TASK STATEMENT: In the records below, find the line containing "## How to Replicate This Setup" and restate it and all lines after it exactly, through the last line.

INPUT DATA:
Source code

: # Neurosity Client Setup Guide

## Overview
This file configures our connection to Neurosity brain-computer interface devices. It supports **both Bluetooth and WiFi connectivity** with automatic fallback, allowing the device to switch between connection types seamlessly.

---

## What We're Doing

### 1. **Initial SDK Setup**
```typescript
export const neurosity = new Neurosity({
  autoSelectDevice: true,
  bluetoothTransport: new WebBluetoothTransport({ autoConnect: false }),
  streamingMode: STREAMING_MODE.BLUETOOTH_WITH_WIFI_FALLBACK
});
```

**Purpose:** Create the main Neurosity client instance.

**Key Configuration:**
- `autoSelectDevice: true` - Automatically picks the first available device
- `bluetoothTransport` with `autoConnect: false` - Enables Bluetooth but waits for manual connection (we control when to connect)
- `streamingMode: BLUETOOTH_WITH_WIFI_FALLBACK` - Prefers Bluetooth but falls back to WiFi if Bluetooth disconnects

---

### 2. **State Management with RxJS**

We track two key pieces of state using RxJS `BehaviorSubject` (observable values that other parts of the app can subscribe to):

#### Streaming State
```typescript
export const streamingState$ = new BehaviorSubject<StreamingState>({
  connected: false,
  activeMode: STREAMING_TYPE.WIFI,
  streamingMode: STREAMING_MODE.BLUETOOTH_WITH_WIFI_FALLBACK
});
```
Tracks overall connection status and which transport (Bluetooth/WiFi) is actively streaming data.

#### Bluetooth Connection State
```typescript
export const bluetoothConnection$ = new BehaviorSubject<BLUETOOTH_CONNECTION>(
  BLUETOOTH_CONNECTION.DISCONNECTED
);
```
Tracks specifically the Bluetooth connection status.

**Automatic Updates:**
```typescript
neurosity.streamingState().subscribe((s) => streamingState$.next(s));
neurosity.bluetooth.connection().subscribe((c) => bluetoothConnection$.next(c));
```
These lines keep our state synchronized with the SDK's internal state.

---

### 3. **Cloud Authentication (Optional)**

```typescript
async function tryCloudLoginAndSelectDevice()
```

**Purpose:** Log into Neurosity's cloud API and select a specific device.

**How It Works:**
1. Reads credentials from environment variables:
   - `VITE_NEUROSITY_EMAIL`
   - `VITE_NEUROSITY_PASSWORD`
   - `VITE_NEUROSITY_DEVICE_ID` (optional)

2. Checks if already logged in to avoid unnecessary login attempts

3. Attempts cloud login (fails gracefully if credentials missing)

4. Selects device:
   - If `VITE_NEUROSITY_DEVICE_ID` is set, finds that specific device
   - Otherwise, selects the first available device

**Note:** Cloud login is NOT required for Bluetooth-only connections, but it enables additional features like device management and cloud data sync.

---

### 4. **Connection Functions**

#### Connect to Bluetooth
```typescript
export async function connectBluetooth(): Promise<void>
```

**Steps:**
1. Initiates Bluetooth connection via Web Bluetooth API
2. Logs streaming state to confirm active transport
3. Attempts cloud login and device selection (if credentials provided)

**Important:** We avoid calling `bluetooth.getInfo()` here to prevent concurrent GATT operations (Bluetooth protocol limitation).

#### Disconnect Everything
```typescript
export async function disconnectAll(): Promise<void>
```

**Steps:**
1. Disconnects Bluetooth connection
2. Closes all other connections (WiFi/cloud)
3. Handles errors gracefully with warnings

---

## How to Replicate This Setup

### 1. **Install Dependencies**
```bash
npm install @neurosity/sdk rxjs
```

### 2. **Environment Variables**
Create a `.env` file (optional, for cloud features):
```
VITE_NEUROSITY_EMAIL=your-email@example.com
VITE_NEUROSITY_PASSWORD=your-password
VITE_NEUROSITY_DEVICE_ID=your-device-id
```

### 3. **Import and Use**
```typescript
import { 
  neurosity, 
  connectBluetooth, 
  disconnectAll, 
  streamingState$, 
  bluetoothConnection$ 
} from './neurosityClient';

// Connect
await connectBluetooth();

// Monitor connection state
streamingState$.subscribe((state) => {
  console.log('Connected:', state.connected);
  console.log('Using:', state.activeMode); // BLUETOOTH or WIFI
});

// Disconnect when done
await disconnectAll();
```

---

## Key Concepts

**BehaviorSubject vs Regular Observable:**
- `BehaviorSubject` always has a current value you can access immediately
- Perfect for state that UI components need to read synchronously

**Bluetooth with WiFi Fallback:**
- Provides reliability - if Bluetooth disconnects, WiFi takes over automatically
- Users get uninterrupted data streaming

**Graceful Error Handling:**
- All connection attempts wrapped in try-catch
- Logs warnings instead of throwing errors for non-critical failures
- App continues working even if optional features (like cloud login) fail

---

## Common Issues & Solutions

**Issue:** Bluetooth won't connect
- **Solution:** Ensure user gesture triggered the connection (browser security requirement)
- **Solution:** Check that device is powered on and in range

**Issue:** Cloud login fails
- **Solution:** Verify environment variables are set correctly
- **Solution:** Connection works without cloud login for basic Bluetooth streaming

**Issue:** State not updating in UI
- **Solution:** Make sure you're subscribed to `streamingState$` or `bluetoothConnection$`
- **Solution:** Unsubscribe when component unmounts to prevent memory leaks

RESPONSE:
## How to Replicate This Setup

### 1. **Install Dependencies**
```bash
npm install @neurosity/sdk rxjs
```

### 2. **Environment Variables**
Create a `.env` file (optional, for cloud features):
```
VITE_NEUROSITY_EMAIL=your-email@example.com
VITE_NEUROSITY_PASSWORD=your-password
VITE_NEUROSITY_DEVICE_ID=your-device-id
```

### 3. **Import and Use**
```typescript
import { 
  neurosity, 
  connectBluetooth, 
  disconnectAll, 
  streamingState$, 
  bluetoothConnection$ 
} from './neurosityClient';

// Connect
await connectBluetooth();

// Monitor connection state
streamingState$.subscribe((state) => {
  console.log('Connected:', state.connected);
  console.log('Using:', state.activeMode); // BLUETOOTH or WIFI
});

// Disconnect when done
await disconnectAll();
```

---

## Key Concepts

**BehaviorSubject vs Regular Observable:**
- `BehaviorSubject` always has a current value you can access immediately
- Perfect for state that UI components need to read synchronously

**Bluetooth with WiFi Fallback:**
- Provides reliability - if Bluetooth disconnects, WiFi takes over automatically
- Users get uninterrupted data streaming

**Graceful Error Handling:**
- All connection attempts wrapped in try-catch
- Logs warnings instead of throwing errors for non-critical failures
- App continues working even if optional features (like cloud login) fail

---

## Common Issues & Solutions

**Issue:** Bluetooth won't connect
- **Solution:** Ensure user gesture triggered the connection (browser security requirement)
- **Solution:** Check that device is powered on and in range

**Issue:** Cloud login fails
- **Solution:** Verify environment variables are set correctly
- **Solution:** Connection works without cloud login for basic Bluetooth streaming

**Issue:** State not updating in UI
- **Solution:** Make sure you're subscribed to `streamingState$` or `bluetoothConnection$`
- **Solution:** Unsubscribe when component unmounts to prevent memory leaks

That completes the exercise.